EXTRACTED DATA: Begin
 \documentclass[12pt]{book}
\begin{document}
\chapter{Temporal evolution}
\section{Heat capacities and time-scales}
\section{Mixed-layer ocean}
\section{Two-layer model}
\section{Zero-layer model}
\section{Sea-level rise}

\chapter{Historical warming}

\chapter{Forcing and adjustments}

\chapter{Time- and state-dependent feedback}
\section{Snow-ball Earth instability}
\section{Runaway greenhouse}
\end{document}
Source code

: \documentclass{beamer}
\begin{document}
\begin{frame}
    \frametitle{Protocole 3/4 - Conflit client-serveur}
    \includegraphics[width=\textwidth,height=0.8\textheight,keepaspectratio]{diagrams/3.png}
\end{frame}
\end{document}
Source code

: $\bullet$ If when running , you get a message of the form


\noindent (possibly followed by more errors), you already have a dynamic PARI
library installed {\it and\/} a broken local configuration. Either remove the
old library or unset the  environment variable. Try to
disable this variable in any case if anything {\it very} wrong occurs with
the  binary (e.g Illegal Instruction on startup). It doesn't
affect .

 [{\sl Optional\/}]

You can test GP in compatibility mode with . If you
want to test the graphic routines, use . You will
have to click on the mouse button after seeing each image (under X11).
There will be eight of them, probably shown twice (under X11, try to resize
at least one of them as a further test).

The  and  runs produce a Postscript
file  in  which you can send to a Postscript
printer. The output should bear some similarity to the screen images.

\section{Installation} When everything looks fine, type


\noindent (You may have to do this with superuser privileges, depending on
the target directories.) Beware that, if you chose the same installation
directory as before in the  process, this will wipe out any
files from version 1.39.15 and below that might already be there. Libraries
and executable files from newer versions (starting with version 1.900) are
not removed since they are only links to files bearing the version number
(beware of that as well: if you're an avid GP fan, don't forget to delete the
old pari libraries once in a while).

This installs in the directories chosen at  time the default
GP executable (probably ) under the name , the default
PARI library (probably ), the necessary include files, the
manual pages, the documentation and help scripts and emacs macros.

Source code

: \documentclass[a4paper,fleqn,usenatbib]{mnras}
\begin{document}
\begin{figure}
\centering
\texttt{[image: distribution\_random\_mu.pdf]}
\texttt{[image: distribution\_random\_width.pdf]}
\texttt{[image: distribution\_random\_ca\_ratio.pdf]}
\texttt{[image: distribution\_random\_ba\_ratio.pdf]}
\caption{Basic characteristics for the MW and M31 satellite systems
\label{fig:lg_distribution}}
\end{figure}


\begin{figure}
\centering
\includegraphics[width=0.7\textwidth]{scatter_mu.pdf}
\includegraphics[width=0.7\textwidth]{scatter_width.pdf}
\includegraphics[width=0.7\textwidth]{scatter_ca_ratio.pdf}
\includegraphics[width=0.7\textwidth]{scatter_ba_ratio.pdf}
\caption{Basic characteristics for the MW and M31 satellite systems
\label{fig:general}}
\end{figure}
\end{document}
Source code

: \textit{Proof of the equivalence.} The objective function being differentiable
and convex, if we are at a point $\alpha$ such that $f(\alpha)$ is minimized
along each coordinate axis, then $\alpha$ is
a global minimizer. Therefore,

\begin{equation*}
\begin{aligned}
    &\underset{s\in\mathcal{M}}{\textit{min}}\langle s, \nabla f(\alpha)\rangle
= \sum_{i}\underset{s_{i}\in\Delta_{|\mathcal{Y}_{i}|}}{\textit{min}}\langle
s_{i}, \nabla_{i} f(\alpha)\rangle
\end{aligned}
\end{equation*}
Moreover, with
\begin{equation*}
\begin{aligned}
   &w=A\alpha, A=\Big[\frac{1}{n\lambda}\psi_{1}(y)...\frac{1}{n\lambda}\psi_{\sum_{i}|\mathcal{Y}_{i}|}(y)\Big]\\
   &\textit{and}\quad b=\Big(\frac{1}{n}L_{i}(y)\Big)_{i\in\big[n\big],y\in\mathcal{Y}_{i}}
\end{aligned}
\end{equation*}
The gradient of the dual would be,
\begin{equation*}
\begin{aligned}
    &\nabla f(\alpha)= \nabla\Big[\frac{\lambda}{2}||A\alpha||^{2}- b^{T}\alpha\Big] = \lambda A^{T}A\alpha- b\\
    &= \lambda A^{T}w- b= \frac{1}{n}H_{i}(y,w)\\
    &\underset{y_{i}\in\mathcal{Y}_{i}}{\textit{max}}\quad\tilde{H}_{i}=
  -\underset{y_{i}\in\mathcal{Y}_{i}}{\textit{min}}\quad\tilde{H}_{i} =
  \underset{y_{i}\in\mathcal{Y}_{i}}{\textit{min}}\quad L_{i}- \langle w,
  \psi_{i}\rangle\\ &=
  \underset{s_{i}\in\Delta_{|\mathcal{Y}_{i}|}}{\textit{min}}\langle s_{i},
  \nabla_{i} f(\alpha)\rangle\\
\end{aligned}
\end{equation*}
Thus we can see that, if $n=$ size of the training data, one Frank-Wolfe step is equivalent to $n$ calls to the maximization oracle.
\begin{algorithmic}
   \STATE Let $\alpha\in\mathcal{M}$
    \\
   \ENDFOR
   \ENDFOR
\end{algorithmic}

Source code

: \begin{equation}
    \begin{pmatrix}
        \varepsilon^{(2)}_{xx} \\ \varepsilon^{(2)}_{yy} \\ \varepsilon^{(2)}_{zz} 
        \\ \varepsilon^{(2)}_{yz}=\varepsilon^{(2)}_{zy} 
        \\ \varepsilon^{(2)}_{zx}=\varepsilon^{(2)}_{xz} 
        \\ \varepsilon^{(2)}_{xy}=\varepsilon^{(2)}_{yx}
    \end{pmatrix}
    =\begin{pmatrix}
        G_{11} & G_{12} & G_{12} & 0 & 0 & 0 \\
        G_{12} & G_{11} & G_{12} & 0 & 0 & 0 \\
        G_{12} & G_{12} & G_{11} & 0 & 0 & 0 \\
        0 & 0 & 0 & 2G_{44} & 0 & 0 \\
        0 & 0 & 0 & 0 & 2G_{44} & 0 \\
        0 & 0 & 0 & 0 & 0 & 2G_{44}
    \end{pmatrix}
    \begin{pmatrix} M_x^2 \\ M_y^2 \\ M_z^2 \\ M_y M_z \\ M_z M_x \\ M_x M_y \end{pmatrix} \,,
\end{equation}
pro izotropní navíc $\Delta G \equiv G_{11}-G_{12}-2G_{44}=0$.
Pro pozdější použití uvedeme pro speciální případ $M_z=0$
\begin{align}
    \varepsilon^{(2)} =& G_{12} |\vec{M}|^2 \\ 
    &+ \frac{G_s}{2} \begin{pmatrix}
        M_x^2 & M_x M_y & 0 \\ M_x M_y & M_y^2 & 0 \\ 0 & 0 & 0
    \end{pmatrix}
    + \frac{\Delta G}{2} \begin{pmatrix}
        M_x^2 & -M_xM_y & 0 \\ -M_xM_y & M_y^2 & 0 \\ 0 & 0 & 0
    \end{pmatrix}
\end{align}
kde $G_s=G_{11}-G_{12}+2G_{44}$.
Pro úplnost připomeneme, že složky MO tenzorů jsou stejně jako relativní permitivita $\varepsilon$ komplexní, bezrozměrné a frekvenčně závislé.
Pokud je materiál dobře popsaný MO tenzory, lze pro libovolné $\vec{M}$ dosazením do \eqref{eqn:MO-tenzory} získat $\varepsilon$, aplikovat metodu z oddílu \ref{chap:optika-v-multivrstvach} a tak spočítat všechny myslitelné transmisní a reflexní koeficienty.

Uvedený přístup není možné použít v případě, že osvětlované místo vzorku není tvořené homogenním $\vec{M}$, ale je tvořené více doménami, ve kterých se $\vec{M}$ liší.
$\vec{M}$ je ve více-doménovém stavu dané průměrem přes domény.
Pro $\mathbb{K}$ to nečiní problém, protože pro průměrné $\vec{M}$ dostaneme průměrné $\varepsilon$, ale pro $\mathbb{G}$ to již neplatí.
EXTRACTED DATA: End
— WHAT TO DO —
Read the entries above, then pull out the lines that include "will".

— EXERCISE OUTPUT —
want to test the graphic routines, use . You will
There will be eight of them, probably shown twice (under X11, try to resize
directory as before in the  process, this will wipe out any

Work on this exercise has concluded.